### WHAT TO DO
Take the entries below and print only the lines from the one with "## Si solo queres" through the one with "- Ripple: **$2.1 USD**", exactly as they stand, both ends included.
________________________
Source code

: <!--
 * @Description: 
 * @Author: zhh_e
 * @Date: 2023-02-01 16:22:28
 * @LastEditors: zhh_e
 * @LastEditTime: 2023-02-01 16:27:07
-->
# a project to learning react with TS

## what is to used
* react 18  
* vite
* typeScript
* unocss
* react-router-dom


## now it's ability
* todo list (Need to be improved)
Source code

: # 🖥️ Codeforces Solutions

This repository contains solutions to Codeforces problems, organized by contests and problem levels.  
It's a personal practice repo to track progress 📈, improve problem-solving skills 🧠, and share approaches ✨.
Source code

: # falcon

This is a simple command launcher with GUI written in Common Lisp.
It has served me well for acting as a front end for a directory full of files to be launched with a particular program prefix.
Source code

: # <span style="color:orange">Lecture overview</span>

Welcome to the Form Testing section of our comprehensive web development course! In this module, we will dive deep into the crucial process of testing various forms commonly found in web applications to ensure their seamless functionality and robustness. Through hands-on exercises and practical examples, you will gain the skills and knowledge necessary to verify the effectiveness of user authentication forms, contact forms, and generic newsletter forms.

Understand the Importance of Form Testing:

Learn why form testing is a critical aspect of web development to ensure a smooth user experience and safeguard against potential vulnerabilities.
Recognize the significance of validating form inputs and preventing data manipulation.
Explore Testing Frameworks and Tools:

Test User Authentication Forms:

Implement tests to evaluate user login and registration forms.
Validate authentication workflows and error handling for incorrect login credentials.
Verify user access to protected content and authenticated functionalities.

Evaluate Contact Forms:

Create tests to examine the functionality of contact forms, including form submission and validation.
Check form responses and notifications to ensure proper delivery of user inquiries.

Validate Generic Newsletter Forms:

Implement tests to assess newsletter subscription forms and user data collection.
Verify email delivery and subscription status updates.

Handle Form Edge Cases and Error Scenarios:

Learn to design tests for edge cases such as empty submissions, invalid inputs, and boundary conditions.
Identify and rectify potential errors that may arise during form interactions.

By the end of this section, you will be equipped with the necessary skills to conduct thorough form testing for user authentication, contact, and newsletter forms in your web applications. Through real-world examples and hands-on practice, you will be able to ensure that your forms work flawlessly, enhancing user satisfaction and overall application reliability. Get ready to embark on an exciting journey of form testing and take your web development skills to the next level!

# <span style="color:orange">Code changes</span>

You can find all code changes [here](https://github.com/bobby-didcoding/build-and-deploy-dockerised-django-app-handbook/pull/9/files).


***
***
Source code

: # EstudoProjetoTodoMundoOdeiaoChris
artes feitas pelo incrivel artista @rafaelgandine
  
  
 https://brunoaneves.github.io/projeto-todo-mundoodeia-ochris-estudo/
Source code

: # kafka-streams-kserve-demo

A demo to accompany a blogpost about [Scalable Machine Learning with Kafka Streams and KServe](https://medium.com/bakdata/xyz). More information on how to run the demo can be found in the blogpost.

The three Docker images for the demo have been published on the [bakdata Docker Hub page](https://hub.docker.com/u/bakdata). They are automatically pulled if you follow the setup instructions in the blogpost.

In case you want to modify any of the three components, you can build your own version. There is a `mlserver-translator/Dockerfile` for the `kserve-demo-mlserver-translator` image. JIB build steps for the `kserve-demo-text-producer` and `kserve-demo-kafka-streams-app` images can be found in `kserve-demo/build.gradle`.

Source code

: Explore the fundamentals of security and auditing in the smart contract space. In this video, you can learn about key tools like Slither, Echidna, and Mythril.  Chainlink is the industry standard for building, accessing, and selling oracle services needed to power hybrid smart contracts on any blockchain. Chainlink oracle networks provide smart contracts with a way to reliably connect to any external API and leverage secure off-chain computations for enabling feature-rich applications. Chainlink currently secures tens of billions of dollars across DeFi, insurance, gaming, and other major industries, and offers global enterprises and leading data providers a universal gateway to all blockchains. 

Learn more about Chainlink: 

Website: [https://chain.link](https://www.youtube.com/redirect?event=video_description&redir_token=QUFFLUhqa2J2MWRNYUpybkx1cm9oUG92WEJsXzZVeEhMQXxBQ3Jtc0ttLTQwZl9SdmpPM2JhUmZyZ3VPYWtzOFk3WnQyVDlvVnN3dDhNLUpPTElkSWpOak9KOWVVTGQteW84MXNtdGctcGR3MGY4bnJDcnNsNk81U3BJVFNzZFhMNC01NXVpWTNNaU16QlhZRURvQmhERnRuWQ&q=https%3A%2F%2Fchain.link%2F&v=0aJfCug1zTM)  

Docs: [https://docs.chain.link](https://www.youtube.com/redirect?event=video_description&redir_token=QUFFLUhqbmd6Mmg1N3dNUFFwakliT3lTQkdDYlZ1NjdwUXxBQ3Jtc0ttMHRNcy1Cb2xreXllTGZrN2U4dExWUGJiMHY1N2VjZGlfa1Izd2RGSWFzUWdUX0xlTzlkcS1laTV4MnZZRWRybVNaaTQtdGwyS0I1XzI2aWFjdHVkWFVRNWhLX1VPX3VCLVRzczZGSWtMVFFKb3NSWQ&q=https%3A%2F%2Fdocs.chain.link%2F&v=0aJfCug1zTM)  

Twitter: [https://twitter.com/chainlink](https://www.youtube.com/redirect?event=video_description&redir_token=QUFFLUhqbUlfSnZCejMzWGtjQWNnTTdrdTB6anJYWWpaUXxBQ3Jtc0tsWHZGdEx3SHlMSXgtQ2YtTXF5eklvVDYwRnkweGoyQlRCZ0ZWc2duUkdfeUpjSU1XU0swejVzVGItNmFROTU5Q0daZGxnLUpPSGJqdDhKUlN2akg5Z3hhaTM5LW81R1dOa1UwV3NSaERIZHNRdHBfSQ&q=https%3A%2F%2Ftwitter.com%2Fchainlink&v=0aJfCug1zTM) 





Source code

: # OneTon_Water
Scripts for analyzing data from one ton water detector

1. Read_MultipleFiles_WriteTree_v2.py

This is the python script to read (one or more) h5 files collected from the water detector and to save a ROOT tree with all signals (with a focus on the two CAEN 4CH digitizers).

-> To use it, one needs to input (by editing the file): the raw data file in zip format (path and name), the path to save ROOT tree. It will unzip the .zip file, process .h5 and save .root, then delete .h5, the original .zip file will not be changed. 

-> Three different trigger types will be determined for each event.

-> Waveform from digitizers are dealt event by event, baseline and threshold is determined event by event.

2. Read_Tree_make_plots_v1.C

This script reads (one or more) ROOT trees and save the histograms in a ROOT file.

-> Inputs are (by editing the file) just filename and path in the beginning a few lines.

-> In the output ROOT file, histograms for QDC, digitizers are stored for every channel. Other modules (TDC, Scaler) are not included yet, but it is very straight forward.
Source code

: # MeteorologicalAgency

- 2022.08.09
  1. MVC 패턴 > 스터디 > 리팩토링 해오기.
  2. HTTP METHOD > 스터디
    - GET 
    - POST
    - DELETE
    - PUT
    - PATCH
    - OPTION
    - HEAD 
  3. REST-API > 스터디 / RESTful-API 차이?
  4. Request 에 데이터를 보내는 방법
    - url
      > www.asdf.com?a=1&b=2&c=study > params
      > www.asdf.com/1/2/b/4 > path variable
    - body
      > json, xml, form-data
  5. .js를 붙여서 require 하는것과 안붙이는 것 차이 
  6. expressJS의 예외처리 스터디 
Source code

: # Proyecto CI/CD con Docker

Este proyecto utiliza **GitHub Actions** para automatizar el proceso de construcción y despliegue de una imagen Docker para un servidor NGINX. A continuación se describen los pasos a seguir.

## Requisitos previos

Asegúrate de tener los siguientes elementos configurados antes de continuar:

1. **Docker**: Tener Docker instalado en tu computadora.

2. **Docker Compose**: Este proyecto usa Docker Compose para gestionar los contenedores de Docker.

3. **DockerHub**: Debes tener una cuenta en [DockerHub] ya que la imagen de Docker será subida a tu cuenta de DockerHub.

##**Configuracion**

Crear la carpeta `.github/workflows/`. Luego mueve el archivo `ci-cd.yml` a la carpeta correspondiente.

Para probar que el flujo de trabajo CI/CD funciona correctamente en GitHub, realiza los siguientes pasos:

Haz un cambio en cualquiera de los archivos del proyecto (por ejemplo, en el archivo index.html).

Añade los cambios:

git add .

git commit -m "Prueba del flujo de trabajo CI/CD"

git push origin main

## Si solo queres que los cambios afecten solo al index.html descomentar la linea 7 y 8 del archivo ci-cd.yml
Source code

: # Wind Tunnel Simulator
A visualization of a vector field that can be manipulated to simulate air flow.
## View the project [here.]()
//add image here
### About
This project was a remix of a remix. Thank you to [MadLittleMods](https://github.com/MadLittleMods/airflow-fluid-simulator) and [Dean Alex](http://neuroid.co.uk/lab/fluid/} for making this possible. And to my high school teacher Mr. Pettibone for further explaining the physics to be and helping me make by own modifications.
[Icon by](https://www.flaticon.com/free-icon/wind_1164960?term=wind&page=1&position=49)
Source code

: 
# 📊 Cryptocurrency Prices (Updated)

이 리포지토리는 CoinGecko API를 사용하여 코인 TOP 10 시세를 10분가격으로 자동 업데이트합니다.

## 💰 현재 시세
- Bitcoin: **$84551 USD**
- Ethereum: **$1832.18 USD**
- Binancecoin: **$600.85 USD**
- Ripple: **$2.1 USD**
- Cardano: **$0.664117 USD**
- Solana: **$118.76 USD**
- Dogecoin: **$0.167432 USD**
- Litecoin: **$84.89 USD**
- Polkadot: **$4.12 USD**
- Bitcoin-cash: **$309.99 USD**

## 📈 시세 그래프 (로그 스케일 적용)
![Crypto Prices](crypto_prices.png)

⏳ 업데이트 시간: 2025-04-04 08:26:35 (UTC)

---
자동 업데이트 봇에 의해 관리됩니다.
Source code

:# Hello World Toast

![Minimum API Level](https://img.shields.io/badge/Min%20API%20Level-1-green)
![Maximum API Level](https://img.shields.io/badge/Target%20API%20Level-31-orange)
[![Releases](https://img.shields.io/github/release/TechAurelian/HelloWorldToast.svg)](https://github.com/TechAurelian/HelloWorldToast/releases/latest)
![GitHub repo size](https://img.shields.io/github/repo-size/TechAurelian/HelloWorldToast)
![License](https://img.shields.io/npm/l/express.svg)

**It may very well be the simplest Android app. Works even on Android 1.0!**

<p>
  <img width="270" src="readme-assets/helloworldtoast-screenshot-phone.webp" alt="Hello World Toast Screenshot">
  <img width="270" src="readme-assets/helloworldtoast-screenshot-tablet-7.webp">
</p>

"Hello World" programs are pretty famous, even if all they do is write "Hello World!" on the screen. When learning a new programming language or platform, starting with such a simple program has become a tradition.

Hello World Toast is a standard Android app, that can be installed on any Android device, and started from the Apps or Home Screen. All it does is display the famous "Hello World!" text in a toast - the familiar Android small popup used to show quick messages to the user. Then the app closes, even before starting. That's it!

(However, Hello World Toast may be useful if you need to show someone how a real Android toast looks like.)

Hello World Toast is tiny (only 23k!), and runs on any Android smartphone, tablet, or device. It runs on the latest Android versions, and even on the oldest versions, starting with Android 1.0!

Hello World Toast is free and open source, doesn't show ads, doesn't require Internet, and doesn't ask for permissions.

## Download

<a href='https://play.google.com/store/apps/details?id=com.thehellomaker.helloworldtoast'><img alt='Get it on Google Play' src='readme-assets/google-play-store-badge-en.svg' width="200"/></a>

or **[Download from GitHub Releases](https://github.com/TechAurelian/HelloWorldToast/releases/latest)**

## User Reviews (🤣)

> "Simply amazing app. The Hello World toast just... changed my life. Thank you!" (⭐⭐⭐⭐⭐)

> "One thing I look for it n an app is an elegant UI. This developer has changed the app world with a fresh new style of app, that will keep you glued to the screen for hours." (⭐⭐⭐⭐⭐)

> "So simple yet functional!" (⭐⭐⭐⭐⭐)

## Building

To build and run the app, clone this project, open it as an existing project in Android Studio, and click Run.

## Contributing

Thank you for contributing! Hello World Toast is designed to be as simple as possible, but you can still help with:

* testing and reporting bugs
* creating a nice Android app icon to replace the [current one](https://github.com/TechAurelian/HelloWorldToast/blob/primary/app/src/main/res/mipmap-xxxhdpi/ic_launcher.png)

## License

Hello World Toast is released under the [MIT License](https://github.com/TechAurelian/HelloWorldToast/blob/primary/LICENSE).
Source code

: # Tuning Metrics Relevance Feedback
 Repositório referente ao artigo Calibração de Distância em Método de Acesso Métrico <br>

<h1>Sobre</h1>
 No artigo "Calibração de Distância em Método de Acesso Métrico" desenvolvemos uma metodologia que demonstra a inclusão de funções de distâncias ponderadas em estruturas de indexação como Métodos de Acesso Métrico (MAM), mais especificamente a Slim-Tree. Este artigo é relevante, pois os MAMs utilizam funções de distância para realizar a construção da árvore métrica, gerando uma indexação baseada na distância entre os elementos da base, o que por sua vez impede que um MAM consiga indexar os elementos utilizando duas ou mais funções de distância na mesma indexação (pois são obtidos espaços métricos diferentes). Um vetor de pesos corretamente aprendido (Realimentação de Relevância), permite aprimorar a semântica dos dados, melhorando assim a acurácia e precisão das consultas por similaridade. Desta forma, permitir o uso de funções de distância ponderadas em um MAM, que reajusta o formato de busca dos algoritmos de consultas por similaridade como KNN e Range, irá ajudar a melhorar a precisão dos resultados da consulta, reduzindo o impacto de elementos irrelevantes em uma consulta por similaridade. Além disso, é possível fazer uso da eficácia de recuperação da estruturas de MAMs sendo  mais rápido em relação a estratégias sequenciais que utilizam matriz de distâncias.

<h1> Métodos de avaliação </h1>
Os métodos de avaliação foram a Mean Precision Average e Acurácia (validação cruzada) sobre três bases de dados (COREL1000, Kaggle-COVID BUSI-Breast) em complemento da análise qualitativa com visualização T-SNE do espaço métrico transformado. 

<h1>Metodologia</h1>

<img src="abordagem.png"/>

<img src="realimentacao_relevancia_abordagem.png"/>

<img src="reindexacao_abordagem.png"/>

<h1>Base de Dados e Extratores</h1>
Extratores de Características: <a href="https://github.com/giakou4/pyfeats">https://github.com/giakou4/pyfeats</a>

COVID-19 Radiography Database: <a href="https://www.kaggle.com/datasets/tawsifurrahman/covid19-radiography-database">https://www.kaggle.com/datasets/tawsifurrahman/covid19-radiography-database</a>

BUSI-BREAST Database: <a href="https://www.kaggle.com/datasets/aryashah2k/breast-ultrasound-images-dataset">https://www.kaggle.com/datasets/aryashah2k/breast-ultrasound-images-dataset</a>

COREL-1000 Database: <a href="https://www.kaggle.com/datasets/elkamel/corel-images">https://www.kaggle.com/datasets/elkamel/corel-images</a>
________________________
### OUTPUT BELOW
## Si solo queres que los cambios afecten solo al index.html descomentar la linea 7 y 8 del archivo ci-cd.yml
Source code

: # Wind Tunnel Simulator
A visualization of a vector field that can be manipulated to simulate air flow.
## View the project [here.]()
//add image here
### About
This project was a remix of a remix. Thank you to [MadLittleMods](https://github.com/MadLittleMods/airflow-fluid-simulator) and [Dean Alex](http://neuroid.co.uk/lab/fluid/} for making this possible. And to my high school teacher Mr. Pettibone for further explaining the physics to be and helping me make by own modifications.
[Icon by](https://www.flaticon.com/free-icon/wind_1164960?term=wind&page=1&position=49)
Source code

: 
# 📊 Cryptocurrency Prices (Updated)

이 리포지토리는 CoinGecko API를 사용하여 코인 TOP 10 시세를 10분가격으로 자동 업데이트합니다.

## 💰 현재 시세
- Bitcoin: **$84551 USD**
- Ethereum: **$1832.18 USD**
- Binancecoin: **$600.85 USD**
- Ripple: **$2.1 USD**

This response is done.